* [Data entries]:
Start of Block
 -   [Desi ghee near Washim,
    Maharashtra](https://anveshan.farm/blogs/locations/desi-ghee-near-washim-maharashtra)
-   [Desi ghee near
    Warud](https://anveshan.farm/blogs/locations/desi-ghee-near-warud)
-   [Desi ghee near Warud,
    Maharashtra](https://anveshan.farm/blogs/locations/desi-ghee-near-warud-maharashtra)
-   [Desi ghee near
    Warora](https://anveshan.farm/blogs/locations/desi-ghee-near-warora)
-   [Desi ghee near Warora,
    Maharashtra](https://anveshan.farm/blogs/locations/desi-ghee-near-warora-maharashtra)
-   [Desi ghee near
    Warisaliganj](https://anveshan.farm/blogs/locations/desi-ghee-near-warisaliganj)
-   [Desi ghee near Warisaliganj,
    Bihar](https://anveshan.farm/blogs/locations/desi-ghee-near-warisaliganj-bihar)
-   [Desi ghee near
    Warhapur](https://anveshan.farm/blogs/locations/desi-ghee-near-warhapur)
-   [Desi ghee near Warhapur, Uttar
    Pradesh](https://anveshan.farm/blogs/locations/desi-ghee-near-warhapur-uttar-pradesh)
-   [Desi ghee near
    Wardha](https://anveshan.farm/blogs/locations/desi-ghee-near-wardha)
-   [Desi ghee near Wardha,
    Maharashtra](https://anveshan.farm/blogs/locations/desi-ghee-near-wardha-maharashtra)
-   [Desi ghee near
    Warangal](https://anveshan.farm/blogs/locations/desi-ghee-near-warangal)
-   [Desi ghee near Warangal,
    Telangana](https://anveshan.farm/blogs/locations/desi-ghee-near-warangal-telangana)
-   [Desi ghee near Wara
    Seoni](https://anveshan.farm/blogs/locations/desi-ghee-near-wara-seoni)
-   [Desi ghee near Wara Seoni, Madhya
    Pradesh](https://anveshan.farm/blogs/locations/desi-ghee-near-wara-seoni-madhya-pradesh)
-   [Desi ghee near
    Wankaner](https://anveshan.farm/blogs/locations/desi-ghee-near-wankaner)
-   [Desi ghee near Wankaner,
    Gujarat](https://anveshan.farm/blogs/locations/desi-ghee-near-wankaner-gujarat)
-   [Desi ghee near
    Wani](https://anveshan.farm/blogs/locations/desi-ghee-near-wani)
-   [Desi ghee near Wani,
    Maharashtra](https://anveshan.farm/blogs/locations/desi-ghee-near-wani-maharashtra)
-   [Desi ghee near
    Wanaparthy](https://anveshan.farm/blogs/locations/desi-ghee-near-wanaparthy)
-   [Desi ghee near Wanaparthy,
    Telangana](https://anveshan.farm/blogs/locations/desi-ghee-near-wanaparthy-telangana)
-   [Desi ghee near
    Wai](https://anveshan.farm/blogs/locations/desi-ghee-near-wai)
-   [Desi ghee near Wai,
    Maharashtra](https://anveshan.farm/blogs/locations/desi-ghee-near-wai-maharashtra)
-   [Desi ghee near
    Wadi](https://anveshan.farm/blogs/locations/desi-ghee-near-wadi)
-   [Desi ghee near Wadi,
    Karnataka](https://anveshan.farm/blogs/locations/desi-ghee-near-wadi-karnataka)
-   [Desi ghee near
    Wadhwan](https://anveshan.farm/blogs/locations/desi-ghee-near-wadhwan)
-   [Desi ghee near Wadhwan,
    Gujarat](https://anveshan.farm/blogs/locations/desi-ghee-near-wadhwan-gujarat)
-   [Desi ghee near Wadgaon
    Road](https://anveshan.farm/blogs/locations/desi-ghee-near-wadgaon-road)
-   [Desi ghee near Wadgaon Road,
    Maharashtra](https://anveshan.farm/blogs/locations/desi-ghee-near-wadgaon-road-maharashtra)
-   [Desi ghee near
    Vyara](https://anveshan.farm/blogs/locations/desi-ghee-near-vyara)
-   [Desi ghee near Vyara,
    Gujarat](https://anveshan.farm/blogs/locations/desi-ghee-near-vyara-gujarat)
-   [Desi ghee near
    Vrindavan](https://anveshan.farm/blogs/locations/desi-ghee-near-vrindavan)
End of Block
* [What is being asked]:
Count the lines above that contain "telangana" and reply with the figure alone.

* [Answer below]:
2